◆ Exercise: Transcribe the listing below only from the line with "5. To exit, press *ctrl+c*" up to and including the line with "1. Only 16 digits".

◆ Raw data:

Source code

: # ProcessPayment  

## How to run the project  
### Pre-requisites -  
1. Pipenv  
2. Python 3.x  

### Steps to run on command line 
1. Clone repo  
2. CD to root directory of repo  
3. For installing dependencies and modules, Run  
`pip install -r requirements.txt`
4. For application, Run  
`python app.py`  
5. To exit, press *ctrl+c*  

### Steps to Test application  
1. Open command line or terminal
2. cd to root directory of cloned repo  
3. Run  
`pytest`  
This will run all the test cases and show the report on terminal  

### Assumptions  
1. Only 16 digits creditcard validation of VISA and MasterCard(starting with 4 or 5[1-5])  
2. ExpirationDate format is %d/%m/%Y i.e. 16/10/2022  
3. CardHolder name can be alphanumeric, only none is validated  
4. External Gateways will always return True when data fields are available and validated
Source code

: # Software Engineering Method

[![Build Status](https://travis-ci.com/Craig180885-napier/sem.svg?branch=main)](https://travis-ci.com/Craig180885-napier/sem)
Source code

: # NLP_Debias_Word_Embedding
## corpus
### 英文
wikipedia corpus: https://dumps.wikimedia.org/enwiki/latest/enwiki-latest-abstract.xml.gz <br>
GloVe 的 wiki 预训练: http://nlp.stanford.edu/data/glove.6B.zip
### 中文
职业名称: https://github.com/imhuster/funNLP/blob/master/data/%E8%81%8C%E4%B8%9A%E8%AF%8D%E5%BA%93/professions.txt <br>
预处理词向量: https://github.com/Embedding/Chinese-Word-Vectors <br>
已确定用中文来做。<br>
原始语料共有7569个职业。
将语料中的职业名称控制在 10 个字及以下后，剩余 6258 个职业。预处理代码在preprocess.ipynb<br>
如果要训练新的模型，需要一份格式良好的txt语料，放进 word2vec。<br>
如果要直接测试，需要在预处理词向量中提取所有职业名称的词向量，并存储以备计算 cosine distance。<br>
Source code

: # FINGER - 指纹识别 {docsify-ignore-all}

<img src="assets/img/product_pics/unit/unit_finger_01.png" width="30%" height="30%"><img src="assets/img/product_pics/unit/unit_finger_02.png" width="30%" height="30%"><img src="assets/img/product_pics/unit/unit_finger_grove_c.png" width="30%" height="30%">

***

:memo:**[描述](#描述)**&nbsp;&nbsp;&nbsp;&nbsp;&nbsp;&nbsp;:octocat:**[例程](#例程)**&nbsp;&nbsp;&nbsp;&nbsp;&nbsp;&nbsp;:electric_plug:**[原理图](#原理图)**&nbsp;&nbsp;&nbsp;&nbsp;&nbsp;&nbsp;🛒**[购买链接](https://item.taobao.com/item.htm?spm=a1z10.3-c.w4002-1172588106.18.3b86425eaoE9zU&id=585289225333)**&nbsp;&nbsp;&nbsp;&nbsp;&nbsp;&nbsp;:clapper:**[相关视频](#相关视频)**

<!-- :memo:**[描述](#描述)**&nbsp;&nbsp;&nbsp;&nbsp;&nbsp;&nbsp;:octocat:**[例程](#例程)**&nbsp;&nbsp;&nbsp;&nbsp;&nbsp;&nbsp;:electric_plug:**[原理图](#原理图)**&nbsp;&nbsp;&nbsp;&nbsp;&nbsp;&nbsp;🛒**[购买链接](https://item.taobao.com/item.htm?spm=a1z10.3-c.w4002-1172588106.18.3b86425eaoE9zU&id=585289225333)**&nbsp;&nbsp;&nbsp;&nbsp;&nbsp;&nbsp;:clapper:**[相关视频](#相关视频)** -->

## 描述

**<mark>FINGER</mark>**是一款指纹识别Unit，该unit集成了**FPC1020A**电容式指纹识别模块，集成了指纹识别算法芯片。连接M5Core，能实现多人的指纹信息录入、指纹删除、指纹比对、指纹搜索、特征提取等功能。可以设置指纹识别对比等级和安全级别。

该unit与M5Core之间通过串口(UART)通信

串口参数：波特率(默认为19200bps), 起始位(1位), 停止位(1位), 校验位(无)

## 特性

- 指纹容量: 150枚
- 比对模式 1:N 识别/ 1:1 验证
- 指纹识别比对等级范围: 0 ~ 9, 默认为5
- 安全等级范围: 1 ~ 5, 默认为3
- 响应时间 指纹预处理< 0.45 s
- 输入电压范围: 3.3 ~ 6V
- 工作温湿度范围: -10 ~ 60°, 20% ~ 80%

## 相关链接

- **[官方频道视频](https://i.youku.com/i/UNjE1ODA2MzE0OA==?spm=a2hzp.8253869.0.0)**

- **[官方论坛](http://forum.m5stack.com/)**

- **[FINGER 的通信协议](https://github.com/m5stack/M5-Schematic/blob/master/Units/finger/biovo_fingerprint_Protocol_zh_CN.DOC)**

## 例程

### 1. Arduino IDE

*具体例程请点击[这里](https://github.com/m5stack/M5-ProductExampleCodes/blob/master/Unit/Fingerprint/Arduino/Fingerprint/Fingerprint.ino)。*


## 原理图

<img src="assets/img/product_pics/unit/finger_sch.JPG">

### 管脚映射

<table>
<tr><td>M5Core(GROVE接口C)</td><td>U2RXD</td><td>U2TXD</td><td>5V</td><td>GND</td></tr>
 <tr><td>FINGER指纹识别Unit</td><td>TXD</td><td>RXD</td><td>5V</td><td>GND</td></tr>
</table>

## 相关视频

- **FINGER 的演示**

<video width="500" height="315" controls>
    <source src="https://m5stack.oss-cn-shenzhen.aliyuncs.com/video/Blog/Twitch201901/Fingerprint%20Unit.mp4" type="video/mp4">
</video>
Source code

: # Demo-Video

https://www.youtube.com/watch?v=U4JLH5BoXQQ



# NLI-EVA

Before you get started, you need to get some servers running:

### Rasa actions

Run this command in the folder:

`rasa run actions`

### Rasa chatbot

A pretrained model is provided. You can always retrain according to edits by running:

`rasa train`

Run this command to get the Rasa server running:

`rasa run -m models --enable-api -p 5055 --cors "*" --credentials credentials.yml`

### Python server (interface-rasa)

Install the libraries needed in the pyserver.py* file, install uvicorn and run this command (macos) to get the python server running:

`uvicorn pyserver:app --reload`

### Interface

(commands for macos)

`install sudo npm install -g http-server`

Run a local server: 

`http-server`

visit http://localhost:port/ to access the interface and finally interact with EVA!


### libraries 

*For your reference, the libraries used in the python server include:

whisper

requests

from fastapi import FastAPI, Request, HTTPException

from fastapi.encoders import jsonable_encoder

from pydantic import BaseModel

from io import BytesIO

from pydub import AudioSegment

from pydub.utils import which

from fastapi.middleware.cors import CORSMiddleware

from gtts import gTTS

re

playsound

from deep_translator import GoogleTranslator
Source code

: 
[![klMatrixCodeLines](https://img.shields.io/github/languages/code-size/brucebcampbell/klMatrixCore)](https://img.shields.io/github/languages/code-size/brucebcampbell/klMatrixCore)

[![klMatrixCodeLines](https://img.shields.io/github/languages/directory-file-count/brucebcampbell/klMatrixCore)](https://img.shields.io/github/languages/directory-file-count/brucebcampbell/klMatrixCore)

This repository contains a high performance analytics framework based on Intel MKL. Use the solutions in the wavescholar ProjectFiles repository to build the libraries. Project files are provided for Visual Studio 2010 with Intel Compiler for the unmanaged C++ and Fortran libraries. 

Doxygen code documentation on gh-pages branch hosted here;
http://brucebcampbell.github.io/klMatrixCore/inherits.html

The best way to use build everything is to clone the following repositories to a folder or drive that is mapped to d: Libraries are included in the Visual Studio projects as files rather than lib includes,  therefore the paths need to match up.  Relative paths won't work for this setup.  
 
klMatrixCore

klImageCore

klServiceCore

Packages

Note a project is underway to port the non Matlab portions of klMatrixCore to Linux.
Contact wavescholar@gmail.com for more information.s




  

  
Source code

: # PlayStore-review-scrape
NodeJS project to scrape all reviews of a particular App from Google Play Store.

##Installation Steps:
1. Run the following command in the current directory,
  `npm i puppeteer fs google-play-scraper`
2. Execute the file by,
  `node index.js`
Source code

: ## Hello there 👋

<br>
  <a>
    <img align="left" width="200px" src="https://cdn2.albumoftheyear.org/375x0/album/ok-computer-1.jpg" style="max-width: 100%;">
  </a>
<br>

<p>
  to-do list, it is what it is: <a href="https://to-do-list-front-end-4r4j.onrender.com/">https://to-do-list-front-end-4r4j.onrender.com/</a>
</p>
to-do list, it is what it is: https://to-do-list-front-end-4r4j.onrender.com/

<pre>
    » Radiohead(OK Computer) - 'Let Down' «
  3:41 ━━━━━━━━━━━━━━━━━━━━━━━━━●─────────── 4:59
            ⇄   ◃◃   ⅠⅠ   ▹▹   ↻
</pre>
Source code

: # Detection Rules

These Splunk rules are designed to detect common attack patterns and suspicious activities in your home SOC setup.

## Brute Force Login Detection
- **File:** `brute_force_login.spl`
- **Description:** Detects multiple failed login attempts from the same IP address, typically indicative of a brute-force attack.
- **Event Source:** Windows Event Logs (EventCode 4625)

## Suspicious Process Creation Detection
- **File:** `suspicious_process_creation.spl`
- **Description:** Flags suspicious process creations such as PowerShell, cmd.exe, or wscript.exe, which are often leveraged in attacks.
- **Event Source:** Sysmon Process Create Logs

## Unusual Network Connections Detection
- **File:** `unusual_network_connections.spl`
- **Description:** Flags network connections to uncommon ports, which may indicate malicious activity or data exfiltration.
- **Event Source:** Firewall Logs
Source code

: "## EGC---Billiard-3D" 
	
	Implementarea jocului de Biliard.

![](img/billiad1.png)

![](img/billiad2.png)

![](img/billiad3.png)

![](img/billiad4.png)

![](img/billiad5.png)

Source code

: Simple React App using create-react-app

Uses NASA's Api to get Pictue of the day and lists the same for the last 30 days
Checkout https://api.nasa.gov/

◆ Answer to the problem:
5. To exit, press *ctrl+c*  

### Steps to Test application  
1. Open command line or terminal
2. cd to root directory of cloned repo  
3. Run  
`pytest`  
This will run all the test cases and show the report on terminal  

### Assumptions  
1. Only 16 digits creditcard validation of VISA and MasterCard(starting with 4 or 5[1-5])  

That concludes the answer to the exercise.